Running on a Platform of Broken Promises
From September 21, 2008
It is clear that Harper's Conservatives are willing to say anything during a campaign to win an election. So now, two and a half years later, a pattern of dishonesty and broken election promises must follow them on the campaign.
One of Stephen Harper's first acts was the appointment of Michael Fortier to the Senate, and then to name him the Minister of Public Works. This was a particularly daring, or rather, incomprehensible move, considering Harper's pledge to reform the senate.
And one can not forget Harper's fixed election date legislation. Of course, Harper broke that very promise when he made the federal election call on September 7, 2008, more than a year early.

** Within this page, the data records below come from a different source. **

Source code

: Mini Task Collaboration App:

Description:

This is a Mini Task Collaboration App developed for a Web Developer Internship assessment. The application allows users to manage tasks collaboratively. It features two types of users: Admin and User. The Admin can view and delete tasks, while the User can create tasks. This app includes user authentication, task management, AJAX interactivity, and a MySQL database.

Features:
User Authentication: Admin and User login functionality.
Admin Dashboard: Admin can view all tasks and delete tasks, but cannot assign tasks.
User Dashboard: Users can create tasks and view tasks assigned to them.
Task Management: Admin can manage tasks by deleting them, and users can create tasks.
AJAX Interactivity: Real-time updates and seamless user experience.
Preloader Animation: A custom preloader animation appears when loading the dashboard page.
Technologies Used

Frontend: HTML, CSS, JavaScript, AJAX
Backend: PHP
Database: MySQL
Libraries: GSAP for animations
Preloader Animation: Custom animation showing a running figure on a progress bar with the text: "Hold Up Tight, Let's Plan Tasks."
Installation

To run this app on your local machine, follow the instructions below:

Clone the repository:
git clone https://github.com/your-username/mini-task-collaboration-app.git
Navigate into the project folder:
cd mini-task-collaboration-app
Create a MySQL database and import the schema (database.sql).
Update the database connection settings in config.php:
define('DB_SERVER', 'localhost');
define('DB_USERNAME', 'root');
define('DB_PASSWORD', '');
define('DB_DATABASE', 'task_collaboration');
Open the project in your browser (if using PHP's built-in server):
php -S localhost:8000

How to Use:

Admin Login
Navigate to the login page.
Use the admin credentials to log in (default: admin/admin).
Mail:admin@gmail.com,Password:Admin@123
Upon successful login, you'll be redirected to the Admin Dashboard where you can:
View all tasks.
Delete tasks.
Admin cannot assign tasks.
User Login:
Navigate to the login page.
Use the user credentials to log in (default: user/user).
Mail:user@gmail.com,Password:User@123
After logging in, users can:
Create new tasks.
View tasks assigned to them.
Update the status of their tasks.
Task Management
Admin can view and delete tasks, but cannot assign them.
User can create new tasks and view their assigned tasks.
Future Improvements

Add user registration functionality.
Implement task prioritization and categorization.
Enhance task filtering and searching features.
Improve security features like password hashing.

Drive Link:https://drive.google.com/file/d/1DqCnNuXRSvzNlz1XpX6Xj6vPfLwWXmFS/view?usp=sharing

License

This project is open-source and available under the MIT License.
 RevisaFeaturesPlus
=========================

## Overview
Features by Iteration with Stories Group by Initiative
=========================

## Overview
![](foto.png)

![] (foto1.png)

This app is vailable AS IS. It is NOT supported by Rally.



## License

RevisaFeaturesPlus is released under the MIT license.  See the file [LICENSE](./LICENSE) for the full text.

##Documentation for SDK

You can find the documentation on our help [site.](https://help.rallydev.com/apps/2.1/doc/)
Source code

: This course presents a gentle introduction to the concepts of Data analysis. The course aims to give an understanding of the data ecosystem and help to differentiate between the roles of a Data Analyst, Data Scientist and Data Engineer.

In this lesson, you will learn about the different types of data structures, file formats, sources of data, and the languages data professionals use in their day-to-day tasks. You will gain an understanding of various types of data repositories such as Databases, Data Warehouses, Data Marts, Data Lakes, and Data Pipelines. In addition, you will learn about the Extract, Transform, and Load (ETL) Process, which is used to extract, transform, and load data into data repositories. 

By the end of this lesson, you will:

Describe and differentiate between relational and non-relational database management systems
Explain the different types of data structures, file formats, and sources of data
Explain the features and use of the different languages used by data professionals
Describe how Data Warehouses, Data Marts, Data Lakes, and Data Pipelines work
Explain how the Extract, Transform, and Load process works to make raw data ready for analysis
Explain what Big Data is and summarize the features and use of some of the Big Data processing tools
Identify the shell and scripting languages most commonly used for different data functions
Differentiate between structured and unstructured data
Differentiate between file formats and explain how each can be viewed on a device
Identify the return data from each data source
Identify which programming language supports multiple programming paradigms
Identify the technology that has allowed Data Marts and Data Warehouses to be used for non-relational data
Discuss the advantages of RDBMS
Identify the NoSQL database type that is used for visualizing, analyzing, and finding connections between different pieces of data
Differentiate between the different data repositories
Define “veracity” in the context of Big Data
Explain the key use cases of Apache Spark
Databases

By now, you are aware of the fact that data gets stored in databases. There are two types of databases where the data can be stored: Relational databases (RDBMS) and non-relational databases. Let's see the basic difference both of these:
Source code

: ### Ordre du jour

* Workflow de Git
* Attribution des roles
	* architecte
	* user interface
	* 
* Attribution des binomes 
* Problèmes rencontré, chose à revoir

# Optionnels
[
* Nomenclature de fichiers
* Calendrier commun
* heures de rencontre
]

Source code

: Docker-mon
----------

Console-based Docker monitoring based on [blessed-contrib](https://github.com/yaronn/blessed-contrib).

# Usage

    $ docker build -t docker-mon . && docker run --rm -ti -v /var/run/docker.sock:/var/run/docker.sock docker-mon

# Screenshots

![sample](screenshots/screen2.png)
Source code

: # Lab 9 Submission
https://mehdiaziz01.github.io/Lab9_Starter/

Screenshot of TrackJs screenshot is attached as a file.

In between, Stephen Harper failed on accountability, skimped on health care, deceived on equalization, lied about income trusts, and fell short on crime. His environmental bill was widely berated as inconsequential. His mandate to hire 2000 new police officers remains unfunded and unfulfilled. The economy in Ontario lies on the brink, and the federal budget has dipped into deficit spending.
But thank goodness the Conservatives trimmed down the GST by two pennies on the dollar. That makes up for everything.
And so with one promise under their belt, the campaign begins anew. But by now Canadians should understand that there is simply no promise made by the new Conservative Party that should be left unscrutinized, and no statement made by Harper that should be taken without a grain of salt.
With his record, there really is no reason to waste a vote on Stephen Harper.